### Rendered images with source text
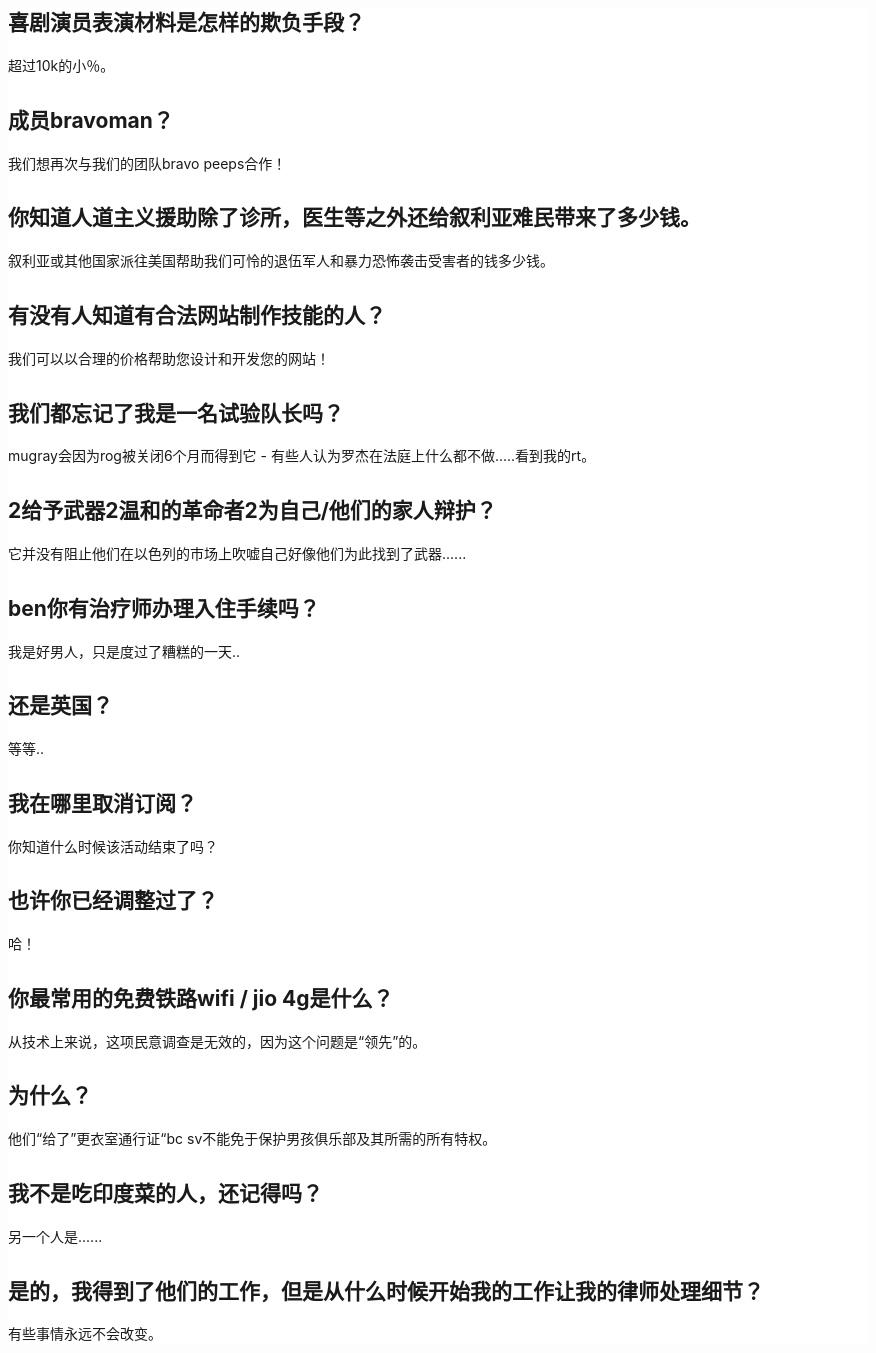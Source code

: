 ## 喜剧演员表演材料是怎样的欺负手段？
超过10k的小％。

## 成员bravoman？
我们想再次与我们的团队bravo peeps合作！

## 你知道人道主义援助除了诊所，医生等之外还给叙利亚难民带来了多少钱。
叙利亚或其他国家派往美国帮助我们可怜的退伍军人和暴力恐怖袭击受害者的钱多少钱。

## 有没有人知道有合法网站制作技能的人？
我们可以以合理的价格帮助您设计和开发您的网站！

## 我们都忘记了我是一名试验队长吗？
mugray会因为rog被关闭6个月而得到它 - 有些人认为罗杰在法庭上什么都不做.....看到我的rt。

##  2给予武器2温和的革命者2为自己/他们的家人辩护？
它并没有阻止他们在以色列的市场上吹嘘自己好像他们为此找到了武器......

##  ben你有治疗师办理入住手续吗？
我是好男人，只是度过了糟糕的一天..

## 还是英国？
等等..

## 我在哪里取消订阅？
你知道什么时候该活动结束了吗？

## 也许你已经调整过了？
哈！

## 你最常用的免费铁路wifi / jio 4g是什么？
从技术上来说，这项民意调查是无效的，因为这个问题是“领先”的。

## 为什么？
他们“给了”更衣室通行证“bc sv不能免于保护男孩俱乐部及其所需的所有特权。

## 我不是吃印度菜的人，还记得吗？
另一个人是......

## 是的，我得到了他们的工作，但是从什么时候开始我的工作让我的律师处理细节？
有些事情永远不会改变。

### ABOUT THIS TASK
Please print each entry exactly as given and keep pictures out of it.

### EXPECTED OUTPUT
Source code

: ## 喜剧演员表演材料是怎样的欺负手段？
超过10k的小％。

## 成员bravoman？
我们想再次与我们的团队bravo peeps合作！

## 你知道人道主义援助除了诊所，医生等之外还给叙利亚难民带来了多少钱。
叙利亚或其他国家派往美国帮助我们可怜的退伍军人和暴力恐怖袭击受害者的钱多少钱。

## 有没有人知道有合法网站制作技能的人？
我们可以以合理的价格帮助您设计和开发您的网站！

## 我们都忘记了我是一名试验队长吗？
mugray会因为rog被关闭6个月而得到它 - 有些人认为罗杰在法庭上什么都不做.....看到我的rt。

##  2给予武器2温和的革命者2为自己/他们的家人辩护？
它并没有阻止他们在以色列的市场上吹嘘自己好像他们为此找到了武器......

##  ben你有治疗师办理入住手续吗？
我是好男人，只是度过了糟糕的一天..

## 还是英国？
等等..

## 我在哪里取消订阅？
你知道什么时候该活动结束了吗？

## 也许你已经调整过了？
哈！

## 你最常用的免费铁路wifi / jio 4g是什么？
从技术上来说，这项民意调查是无效的，因为这个问题是“领先”的。

## 为什么？
他们“给了”更衣室通行证“bc sv不能免于保护男孩俱乐部及其所需的所有特权。

## 我不是吃印度菜的人，还记得吗？
另一个人是......

## 是的，我得到了他们的工作，但是从什么时候开始我的工作让我的律师处理细节？
有些事情永远不会改变。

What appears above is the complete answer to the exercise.